Early-stage star forming cloud cores in GLIMPSE Extended Green Objects (EGOs) as traced by organic species

TL;DR

This study investigates the chemical composition and physical properties of early-stage massive star forming cores in EGOs by analyzing organic molecules, revealing similarities to hot cores and hot corinos but challenging existing chemical models.

Contribution

It provides detailed measurements of organic species in EGO cloud cores and compares their properties with other star-forming regions, highlighting discrepancies with current chemical models.

Findings

EGO cloud cores have methanol temperatures around 44 K.

Abundances of organic species are correlated across different cloud types.

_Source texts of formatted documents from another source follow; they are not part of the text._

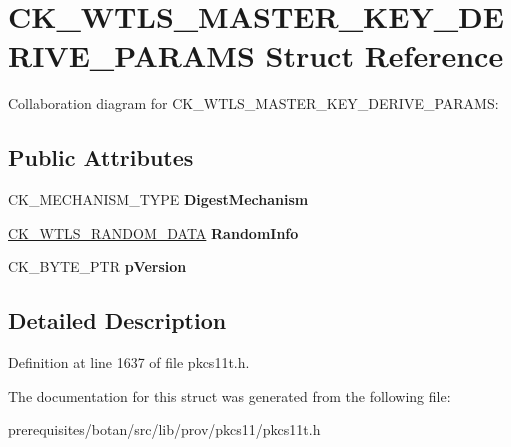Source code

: \hypertarget{struct_c_k___w_t_l_s___m_a_s_t_e_r___k_e_y___d_e_r_i_v_e___p_a_r_a_m_s}{}\section{C\+K\+\_\+\+W\+T\+L\+S\+\_\+\+M\+A\+S\+T\+E\+R\+\_\+\+K\+E\+Y\+\_\+\+D\+E\+R\+I\+V\+E\+\_\+\+P\+A\+R\+A\+MS Struct Reference}
\label{struct_c_k___w_t_l_s___m_a_s_t_e_r___k_e_y___d_e_r_i_v_e___p_a_r_a_m_s}


Collaboration diagram for C\+K\+\_\+\+W\+T\+L\+S\+\_\+\+M\+A\+S\+T\+E\+R\+\_\+\+K\+E\+Y\+\_\+\+D\+E\+R\+I\+V\+E\+\_\+\+P\+A\+R\+A\+MS\+:
\subsection*{Public Attributes}
\begin{DoxyCompactItemize}
\item 
\mbox{\label{struct_c_k___w_t_l_s___m_a_s_t_e_r___k_e_y___d_e_r_i_v_e___p_a_r_a_m_s_ad9f74c384a9226b0c2adea1b32fb10b2}} 
C\+K\+\_\+\+M\+E\+C\+H\+A\+N\+I\+S\+M\+\_\+\+T\+Y\+PE {\bfseries Digest\+Mechanism}
\item 
\mbox{\label{struct_c_k___w_t_l_s___m_a_s_t_e_r___k_e_y___d_e_r_i_v_e___p_a_r_a_m_s_af7d855b182a5300a76fc7300c1c6ebaa}} 
\mbox{\hyperlink{struct_c_k___w_t_l_s___r_a_n_d_o_m___d_a_t_a}{C\+K\+\_\+\+W\+T\+L\+S\+\_\+\+R\+A\+N\+D\+O\+M\+\_\+\+D\+A\+TA}} {\bfseries Random\+Info}
\item 
\mbox{\label{struct_c_k___w_t_l_s___m_a_s_t_e_r___k_e_y___d_e_r_i_v_e___p_a_r_a_m_s_ac90dc51250d0ccbe76a8dde765d1e1cf}} 
C\+K\+\_\+\+B\+Y\+T\+E\+\_\+\+P\+TR {\bfseries p\+Version}
\end{DoxyCompactItemize}


\subsection{Detailed Description}


Definition at line 1637 of file pkcs11t.\+h.



The documentation for this struct was generated from the following file\+:\begin{DoxyCompactItemize}
\item 
prerequisites/botan/src/lib/prov/pkcs11/pkcs11t.\+h\end{DoxyCompactItemize}
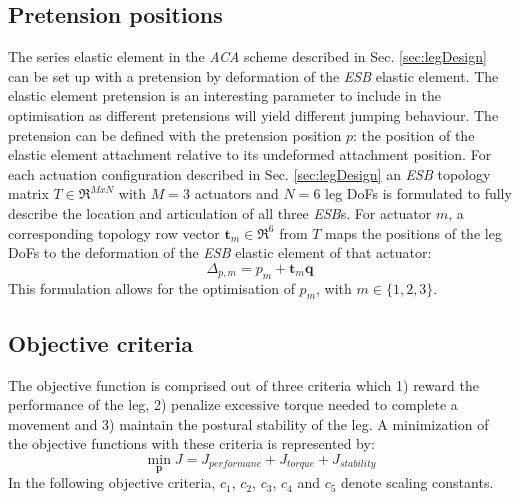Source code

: \documentclass[letterpaper, 10 pt, conference]{ieeeconf}  %
\begin{document}
\subsection{Pretension positions}

The series elastic element in the \textit{ACA} scheme described in Sec. \ref{sec:legDesign} can be set up with a pretension by deformation of the \textit{ESB} elastic element. The elastic element pretension is an interesting parameter to include in the optimisation as different pretensions will yield different jumping behaviour. The pretension can be defined with the pretension position $p$: the position of the elastic element attachment relative to its undeformed attachment position. For each actuation configuration described in Sec. \ref{sec:legDesign} an \textit{ESB} topology matrix $T \in \mathfrak{R}^{M x N}$ with $M=3$ actuators and $N=6$ leg DoFs is formulated to fully describe the location and articulation of all three \textit{ESB}s. For actuator $m$, a corresponding topology row vector $\mathbf{t}_m \in \mathfrak{R}^6$ from $T$ maps the positions of the leg DoFs to the deformation of the \textit{ESB} elastic element of that actuator:
\begin{equation}
\Delta_{p,m} = p_m + \mathbf{t}_m \mathbf{q}
\end{equation}
This formulation allows for the optimisation of $p_m$, with $m \in \{1,2,3\}$.

\subsection{Objective criteria}

The objective function is comprised out of three criteria which 1) reward the performance of the leg, 2) penalize excessive torque needed to complete a movement and 3) maintain the postural stability of the leg. A minimization of the objective functions with these criteria is represented by:   
 \begin{equation}
\min_{\mathbf{p}}\limits J =  J_{performane}+ J_{torque}+ J_{stability}
 \end{equation}
In the following objective criteria, $c_1$, $c_2$, $c_3$, $c_4$ and $c_5$ denote scaling constants.\\
\end{document}
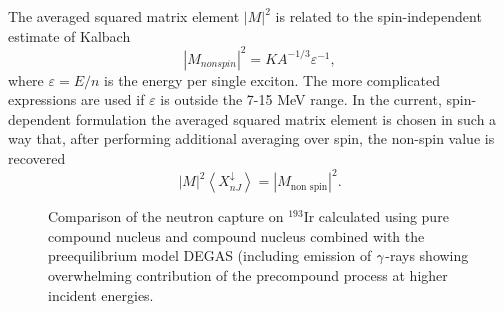 The averaged squared matrix element $|M|^{2}$ is related to the
spin-independent estimate of Kalbach \cite{Kalbach} 
\begin{equation}
|M_{nonspin}|^{2}=KA^{-1/3}\varepsilon ^{-1},
\end{equation}%
\noindent where $\varepsilon =E/n$ is the energy per single exciton. The
more complicated expressions \cite{Kalbach} are used if $\varepsilon $ is
outside the 7-15 MeV range. In the current, spin-dependent formulation the
averaged squared matrix element is chosen in such a way that, after
performing additional averaging over spin, the non-spin value is recovered 
\begin{equation}
|M|^{2}\left\langle X_{nJ}^{\downarrow }\right\rangle =|M_{\text{non spin}%
}|^{2}.
\end{equation}%
\begin{figure}[tbph]
\caption{Comparison of the neutron capture on $^{193}$Ir calculated using
pure compound nucleus and compound nucleus combined with the preequilibrium
model DEGAS (including emission of $\protect\gamma $-rays showing
overwhelming contribution of the precompound process at higher incident
energies. }
\label{ir193}
\end{figure}

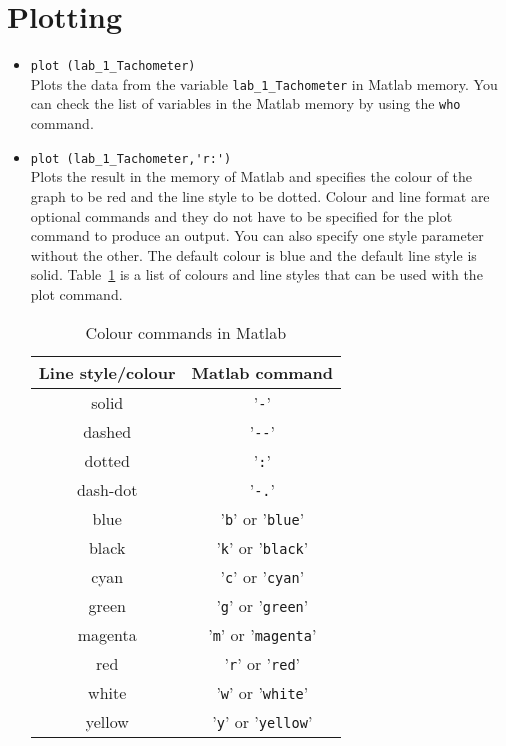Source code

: \section{Plotting}

\begin{itemize}
\item \verb|plot (lab_1_Tachometer)|\\
Plots the data from the variable \verb|lab_1_Tachometer| in \textsf{Matlab} memory.
You can check the list of variables in the \textsf{Matlab} memory by using the
\verb|who| command.

\item \verb|plot (lab_1_Tachometer,'r:')|\\
Plots the result in the memory of \textsf{Matlab} and specifies the colour of
the graph to be red and the line style to be dotted.  Colour and line format
are optional commands and they do not have to be specified for the plot
command to produce an output. You can also specify one style parameter
without the other.  The default colour is blue and the default line style is
solid.  Table~\ref{tab:colour} is a list of colours and line styles that can
be used with the plot command.
\begin{table}[htbp]
\centering
\begin{tabular}{|c|c|}\hline
Line style/colour & \textsf{Matlab} command\\\hline
solid & '\verb|-|'\\\hline
dashed &'\verb|--|'\\\hline
dotted & '\verb|:|'\\\hline
dash-dot&'\verb|-.|'\\\hline
blue & '\verb|b|' or '\verb|blue|'\\\hline
black& '\verb|k|' or '\verb|black|'\\\hline
cyan & '\verb|c|' or '\verb|cyan|' \\ \hline
green & '\verb|g|' or '\verb|green|' \\\hline
magenta & '\verb|m|' or '\verb|magenta|' \\ \hline
red & '\verb|r|' or '\verb|red|'\\ \hline
white & '\verb|w|' or '\verb|white|'\\ \hline
yellow &'\verb|y|' or '\verb|yellow|' \\ \hline
\end{tabular}
\caption{Colour commands in \textsf{Matlab}}\label{tab:colour}
\end{table}


\end{itemize}
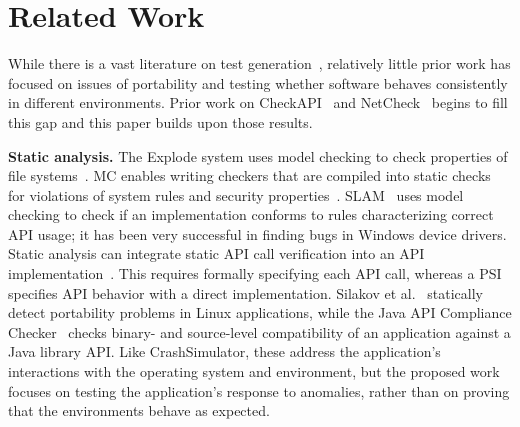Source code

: \section{Related Work} \label{sec:related}

While there is a vast literature on test
generation~\cite{ammann2008introduction, mcminn2004search,
  puasuareanu2009survey, dias2007survey}, relatively little prior work
has focused on issues of portability and testing whether software
behaves consistently in different environments.  Prior work on
CheckAPI~\cite{rasley2015detecting} and
NetCheck~\cite{Zhuang_NSDI_2014} begins to fill this gap and this paper
builds upon those results.
%
%

\noindent
{\bf Static analysis. }
The Explode system uses model checking to check properties 
of file systems~\cite{Yang:2006:ELG:1298455.1298469}.
MC enables writing checkers that are compiled into
static checks for violations of system rules and security 
properties~\cite{Engler:2000:CSR:1251229.1251230, Ashcraft02usingprogrammer-written}.
SLAM~\cite{Ball_adecade, Ball:2002:SLP:503272.503274} 
uses model checking to check if an implementation
conforms to rules characterizing correct API usage;
it has been very successful in finding bugs
in Windows device drivers.
Static analysis can integrate static API call verification into an API
implementation~\cite{spinellis2007framework}. This requires formally specifying each API call, whereas
a PSI specifies API behavior with a direct implementation. Silakov et
al.~\cite{silakov2010improving} statically detect portability problems
in Linux applications, while the Java API Compliance
Checker~\cite{javacompliance-www}
checks binary- and source-level compatibility of an application against
a Java library API. 
Like CrashSimulator, these address the application's
interactions with the operating system and environment,
but the proposed work focuses on testing the application's
response to anomalies, rather than on proving that the
environments behave as expected.


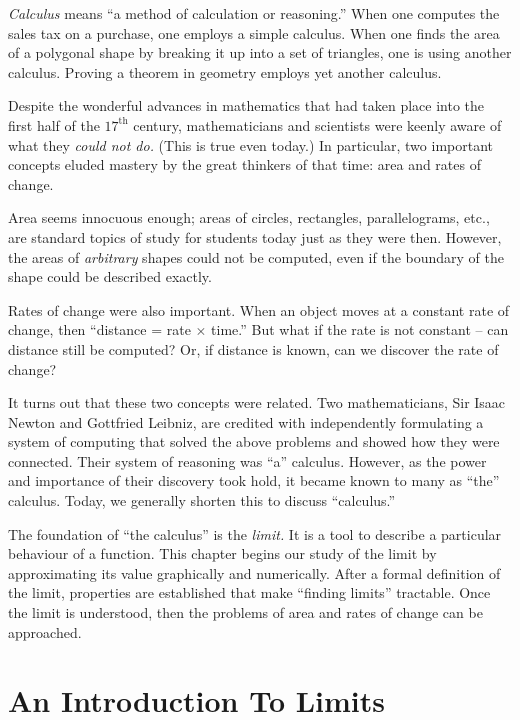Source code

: \textit{Calculus} means ``a method of calculation or reasoning.'' When one computes the sales tax on a purchase, one employs a simple calculus. When one finds the area of a polygonal shape by breaking it up into a set of triangles, one is using another calculus. Proving a theorem in geometry employs yet another calculus.

Despite the wonderful advances in mathematics that had taken place into the first half of the $17^\text{th}$ century, mathematicians and scientists were keenly aware of what they \textit{could not do.} (This is true even today.) In particular, two important concepts eluded mastery by the great thinkers of that time: area and rates of change. 

Area seems innocuous enough; areas of circles, rectangles, parallelograms, etc., are standard topics of study for students today just as they were then. However, the areas of \textit{arbitrary} shapes could not be computed, even if the boundary of the shape could be described exactly. 

Rates of change were also important. When an object moves at a constant rate of change, then ``distance = rate $\times $ time.'' But what if the rate is not constant -- can distance still be computed? Or, if distance is known, can we discover the rate of change?

It turns out that these two concepts were related. Two mathematicians, Sir Isaac Newton and Gottfried Leibniz, are credited with independently formulating a system of computing that solved the above problems and showed how they were connected. Their system of reasoning was ``a'' calculus. However, as the power and importance of their discovery took hold, it became known to many as ``the'' calculus. Today, we generally shorten this to discuss ``calculus.''

The foundation of ``the calculus'' is the \textit{limit.} It is a tool to describe a particular behaviour of a function. This chapter begins our study of the limit by approximating its value graphically and numerically. After a formal definition of the limit, properties are established that make ``finding limits'' tractable. Once the limit is understood, then the problems of area and rates of change can be approached.



\section{An Introduction To Limits}\label{sec:limit_intro}

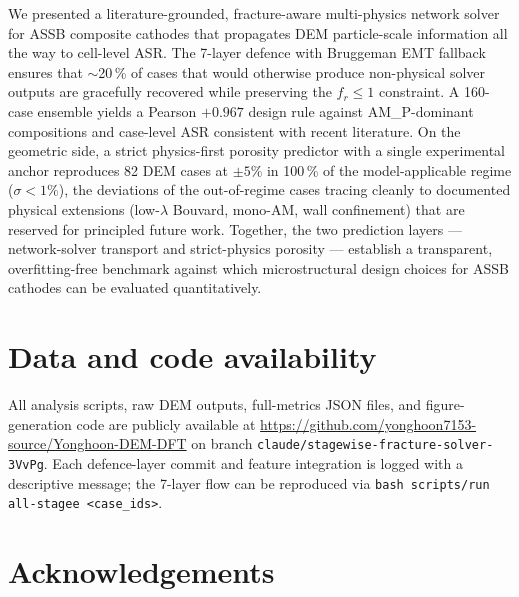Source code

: \documentclass[11pt, a4paper]{article}
\begin{document}
We presented a literature-grounded, fracture-aware multi-physics
network solver for ASSB composite cathodes that propagates DEM
particle-scale information all the way to cell-level ASR. The 7-layer
defence with Bruggeman EMT fallback ensures that $\sim$20\,\% of
cases that would otherwise produce non-physical solver outputs are
gracefully recovered while preserving the $f_r \le 1$ constraint.
A 160-case ensemble yields a Pearson $+0.967$ design rule against
AM\_P-dominant compositions and case-level ASR consistent with
recent literature.  On the geometric side, a strict physics-first
porosity predictor with a single experimental anchor reproduces 82
DEM cases at $\pm 5\%$ in 100\,\% of the model-applicable regime
($\sigma < 1\%$), the deviations of the out-of-regime cases tracing
cleanly to documented physical extensions (low-$\lambda$ Bouvard,
mono-AM, wall confinement) that are reserved for principled future
work. Together, the two prediction layers --- network-solver
transport and strict-physics porosity --- establish a transparent,
overfitting-free benchmark against which microstructural design
choices for ASSB cathodes can be evaluated quantitatively.

\section*{Data and code availability}

All analysis scripts, raw DEM outputs, full-metrics JSON files,
and figure-generation code are publicly available at
\url{https://github.com/yonghoon7153-source/Yonghoon-DEM-DFT}
on branch \texttt{claude/stagewise-fracture-solver-3VvPg}. Each
defence-layer commit and feature integration is logged with a
descriptive message; the 7-layer flow can be reproduced via
\texttt{bash scripts/run all-stagee \textless{}case\_ids\textgreater{}}.

\section*{Acknowledgements}



\end{document}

Chemical models do not fully explain observed abundance ratios.

Abstract

In order to investigate the physical and chemical properties of massive star forming cores in early stages, we analyse the excitation and abundance of four organic species, CH3OH, CH3OCH3, HCOOCH3 and CH3CH2CN, toward 29 Extended Green Object (EGO) cloud cores that were observed by our previous single dish spectral line survey. The EGO cloud cores are found to have similar methanol J_3-J_2 rotation temperatures of ~44 K, a typical linear size of ~0.036 pc, and a typical beam averaged methanol abundance of several 10^(-9) (the beam corrected value could reach several 10^(-7)). The abundances of the latter three species, normalized by that of methanol, are found to be correlated also across a large variety of clouds such as EGO cloud cores, hot corinos, massive hot cores and Galactic Center clouds. The chemical properties of the EGO cloud cores lie between that of hot cores and hot corinos. However, the abundances and abundance ratios of the four species can not be satisfactorily explained by recent chemical models either among the EGO cloud cores or among the various types of cloud cores from literature.